I know there are a lot of people out there like me. I want to conquer the world and chase all of my dreams but my lack of self-confidence holds me back. I want to be a plus-size model but I’m scared for my little hometown to see all of my cellulite and fat rolls and judge me! I always thought plus-size models had to be toned and no bigger than a size 16, until Miss Tess Holiday came along! She is an inspiration and one of the most beautiful human beings I’ve ever seen! I want to feel liberated from my own self-hatred like Tess and learn to love and ACCEPT myself the WAY I am! I want to feel beautiful and sexy and set an example for my beautiful children. I’m not saying I want to be as big as I am now forever, but why can’t I still love myself the way I am right now, while trying everyday to be a better person than I was the day before?! Not defined by if I am able to lose weight and be smaller or not.

So, what if I don’t lose weight? Does that mean I don’t deserve happiness?! If I die at an early age because of my obesity, should I have been miserable and depressed because of my shortcomings up until then – HELL FUCKING NO! I should live my life to the fullest by loving myself and my family and friends and making the most out of my life! Fat and all! I’m not saying my size is healthy and everyone should be my size but shouldn’t people be able to express their happiness and share their existence with the world, no matter their size!? Everyone deserves that, no matter what they look like! Do we have to tear down those that are happy with themselves just because they are fat? Suicide rates have increased over the past few years – don’t we want our youth to learn self-acceptance and to find happiness in more than just their appearance, especially if they fall short of society’s view of beautiful! Which most people do!

I have hidden my body my entire life – not worn shorts since the 6th grade and not shown my arms since as far back as I can remember! All because I thought I was doing everybody a favor by covering up. Who cares if its 97 degrees outside and I’m sweating my ass off – not literally obviously. My body is disgusting and unacceptable because I am fat! I thought people would like me more that way – they don’t want to see my cellulite just because its hot outside. It’s not socially acceptable and I have always cared way too much what people think of me. Now don’t get me wrong, I have always admired plus-size women who had no problem being themselves – big and beautiful and proud to be – showing their skin! They look amazing – but not me! I’m different! I couldn’t pull it off like them. I’ve always lived my life to please everyone else. When really I was tormenting and torturing myself daily for everything that I wasn’t or couldn’t be. I have anxiety and it is pretty bad, but my mom has always thought I had body dysmorphic disorder as well. But when I look in the mirror, I know what I see is real and in most people’s eyes it is not beautiful. She is my mother, she loves me and thinks I’m beautiful but she is biased. She can’t see it because love is blind.

That is what I have always believed!
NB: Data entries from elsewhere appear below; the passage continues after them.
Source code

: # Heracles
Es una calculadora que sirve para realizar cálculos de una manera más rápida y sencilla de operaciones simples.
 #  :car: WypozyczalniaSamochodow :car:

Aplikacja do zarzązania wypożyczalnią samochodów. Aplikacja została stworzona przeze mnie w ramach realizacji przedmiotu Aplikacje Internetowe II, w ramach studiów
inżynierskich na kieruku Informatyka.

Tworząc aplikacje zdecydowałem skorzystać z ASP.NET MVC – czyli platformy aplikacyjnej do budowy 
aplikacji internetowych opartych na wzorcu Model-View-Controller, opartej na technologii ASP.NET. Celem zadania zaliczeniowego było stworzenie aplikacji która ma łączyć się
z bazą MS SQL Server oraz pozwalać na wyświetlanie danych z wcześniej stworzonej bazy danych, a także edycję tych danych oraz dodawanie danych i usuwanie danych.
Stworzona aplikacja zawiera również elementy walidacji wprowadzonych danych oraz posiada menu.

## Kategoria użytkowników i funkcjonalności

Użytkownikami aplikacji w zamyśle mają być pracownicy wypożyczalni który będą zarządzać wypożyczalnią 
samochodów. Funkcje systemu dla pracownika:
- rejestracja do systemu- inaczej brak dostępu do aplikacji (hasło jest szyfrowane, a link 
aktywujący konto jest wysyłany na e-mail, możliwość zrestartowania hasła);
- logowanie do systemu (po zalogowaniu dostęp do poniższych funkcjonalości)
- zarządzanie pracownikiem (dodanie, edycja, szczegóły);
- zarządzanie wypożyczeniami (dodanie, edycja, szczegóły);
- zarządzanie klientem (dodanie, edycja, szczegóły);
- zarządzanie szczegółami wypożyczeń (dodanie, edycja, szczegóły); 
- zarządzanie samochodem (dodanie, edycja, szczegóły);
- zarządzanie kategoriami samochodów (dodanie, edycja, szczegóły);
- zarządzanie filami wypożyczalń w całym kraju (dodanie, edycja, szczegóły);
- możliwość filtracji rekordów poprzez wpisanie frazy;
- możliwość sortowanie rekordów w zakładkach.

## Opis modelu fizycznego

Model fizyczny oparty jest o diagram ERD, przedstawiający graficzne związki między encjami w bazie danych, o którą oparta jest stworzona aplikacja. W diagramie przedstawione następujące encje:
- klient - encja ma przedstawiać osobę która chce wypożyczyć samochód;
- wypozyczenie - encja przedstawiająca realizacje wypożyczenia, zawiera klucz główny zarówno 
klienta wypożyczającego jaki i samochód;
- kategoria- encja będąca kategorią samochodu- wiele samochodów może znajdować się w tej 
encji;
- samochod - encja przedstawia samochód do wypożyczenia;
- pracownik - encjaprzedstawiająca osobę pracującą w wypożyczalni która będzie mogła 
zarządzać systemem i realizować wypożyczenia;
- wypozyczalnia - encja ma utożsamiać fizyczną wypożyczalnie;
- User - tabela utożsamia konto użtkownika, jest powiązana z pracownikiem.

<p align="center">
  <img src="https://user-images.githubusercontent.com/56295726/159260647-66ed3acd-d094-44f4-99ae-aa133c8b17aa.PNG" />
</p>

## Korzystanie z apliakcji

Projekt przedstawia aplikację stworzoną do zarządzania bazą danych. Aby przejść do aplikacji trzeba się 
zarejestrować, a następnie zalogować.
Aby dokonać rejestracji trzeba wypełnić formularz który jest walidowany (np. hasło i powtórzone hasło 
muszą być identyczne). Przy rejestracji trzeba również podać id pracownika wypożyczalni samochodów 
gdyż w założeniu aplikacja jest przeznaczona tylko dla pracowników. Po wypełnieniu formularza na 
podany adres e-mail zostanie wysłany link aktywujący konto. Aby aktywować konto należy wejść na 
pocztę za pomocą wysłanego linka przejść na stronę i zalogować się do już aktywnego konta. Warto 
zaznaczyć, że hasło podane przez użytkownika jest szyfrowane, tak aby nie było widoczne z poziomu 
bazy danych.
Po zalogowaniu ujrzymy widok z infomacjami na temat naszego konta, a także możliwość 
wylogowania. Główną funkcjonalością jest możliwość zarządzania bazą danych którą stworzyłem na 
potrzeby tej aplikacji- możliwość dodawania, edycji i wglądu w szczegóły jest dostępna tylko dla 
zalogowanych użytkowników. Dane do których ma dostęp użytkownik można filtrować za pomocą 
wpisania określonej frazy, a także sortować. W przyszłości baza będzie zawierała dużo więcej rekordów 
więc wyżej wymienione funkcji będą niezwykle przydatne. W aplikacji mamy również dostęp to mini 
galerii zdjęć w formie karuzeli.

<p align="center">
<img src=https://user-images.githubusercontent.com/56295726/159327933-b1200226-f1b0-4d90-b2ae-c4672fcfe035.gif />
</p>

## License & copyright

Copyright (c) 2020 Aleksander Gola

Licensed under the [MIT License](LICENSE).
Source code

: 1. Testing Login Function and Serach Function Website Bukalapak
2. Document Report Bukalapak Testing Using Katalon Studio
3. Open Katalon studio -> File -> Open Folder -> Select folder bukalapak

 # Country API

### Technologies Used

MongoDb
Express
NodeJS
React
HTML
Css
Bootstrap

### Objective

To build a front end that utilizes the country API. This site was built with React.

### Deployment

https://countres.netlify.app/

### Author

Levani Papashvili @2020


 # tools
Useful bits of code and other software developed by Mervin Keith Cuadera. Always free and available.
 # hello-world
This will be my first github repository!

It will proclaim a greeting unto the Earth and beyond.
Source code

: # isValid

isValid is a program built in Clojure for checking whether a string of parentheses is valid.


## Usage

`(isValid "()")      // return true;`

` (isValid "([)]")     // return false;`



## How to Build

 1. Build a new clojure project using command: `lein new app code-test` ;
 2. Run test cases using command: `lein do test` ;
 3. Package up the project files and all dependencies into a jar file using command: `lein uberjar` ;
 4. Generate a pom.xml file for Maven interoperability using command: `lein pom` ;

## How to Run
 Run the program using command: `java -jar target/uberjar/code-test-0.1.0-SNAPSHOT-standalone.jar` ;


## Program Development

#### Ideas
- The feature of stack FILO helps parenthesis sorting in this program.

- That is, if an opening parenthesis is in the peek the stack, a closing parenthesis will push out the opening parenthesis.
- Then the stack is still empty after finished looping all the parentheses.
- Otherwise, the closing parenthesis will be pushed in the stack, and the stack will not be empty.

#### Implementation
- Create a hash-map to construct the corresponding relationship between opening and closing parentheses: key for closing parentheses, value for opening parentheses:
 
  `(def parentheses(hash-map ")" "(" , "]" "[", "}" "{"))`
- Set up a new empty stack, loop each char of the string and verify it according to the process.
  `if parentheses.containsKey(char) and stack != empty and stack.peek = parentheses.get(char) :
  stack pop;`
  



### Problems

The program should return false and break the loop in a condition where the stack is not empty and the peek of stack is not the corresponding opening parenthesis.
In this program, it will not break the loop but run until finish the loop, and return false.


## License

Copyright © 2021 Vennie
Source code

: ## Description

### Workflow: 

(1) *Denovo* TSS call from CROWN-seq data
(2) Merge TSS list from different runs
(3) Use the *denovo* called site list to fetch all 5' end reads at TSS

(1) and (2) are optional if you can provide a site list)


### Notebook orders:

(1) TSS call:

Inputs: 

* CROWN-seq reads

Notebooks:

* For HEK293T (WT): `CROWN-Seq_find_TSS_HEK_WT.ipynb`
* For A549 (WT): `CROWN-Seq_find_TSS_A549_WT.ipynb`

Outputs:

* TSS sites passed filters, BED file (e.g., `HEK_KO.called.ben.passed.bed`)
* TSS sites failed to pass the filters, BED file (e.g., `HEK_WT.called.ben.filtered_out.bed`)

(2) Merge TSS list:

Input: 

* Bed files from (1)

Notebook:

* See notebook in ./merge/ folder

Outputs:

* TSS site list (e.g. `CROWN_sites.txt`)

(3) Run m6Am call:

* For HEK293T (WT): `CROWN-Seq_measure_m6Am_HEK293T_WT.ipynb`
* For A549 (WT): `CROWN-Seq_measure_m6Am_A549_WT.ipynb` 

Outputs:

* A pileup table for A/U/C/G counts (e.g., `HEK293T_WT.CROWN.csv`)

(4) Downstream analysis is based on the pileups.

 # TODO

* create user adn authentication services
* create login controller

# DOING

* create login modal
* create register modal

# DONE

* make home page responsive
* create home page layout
But watching my baby girl go through what I went through (bullying at school), I’ve decided I can’t keep living this way! I have always wanted to change my self perception but never been able to actually do it. But I can’t let her destroy herself like I have! I have to show her that I can conquer my fears and truly love myself the way I am! I have to set an example for her and be her inspiration like Tess Holiday is mine. And for all of those haters out there saying I should help her lose weight, yes we strive to live our lives more healthy everyday. But weight loss doesn’t happen over night and it shouldn’t determine ones self-worth. She can and will be happy just the way she is. She can stay the size she is now, lose weight, even gain weight and still be happy and love herself just the way she is. It is no one else’s business!

Mental health is just as important as physical health. Her beauty is remarkable and much more than skin deep; and she needs to know that now! That starts with me – her mom – showing her that her beauty is more than being thin and fitting in – its being unique and standing out! This can’t all happen right away! I still struggle minute by minute to overcome that voice in my head telling me I am worthless and everyone is talking about me. But I want to do this my way. I haven’t really done that much in my life. I usually do things everyone else’s way. Not anymore. I am gonna start with small steps and end big! No pun intended haha.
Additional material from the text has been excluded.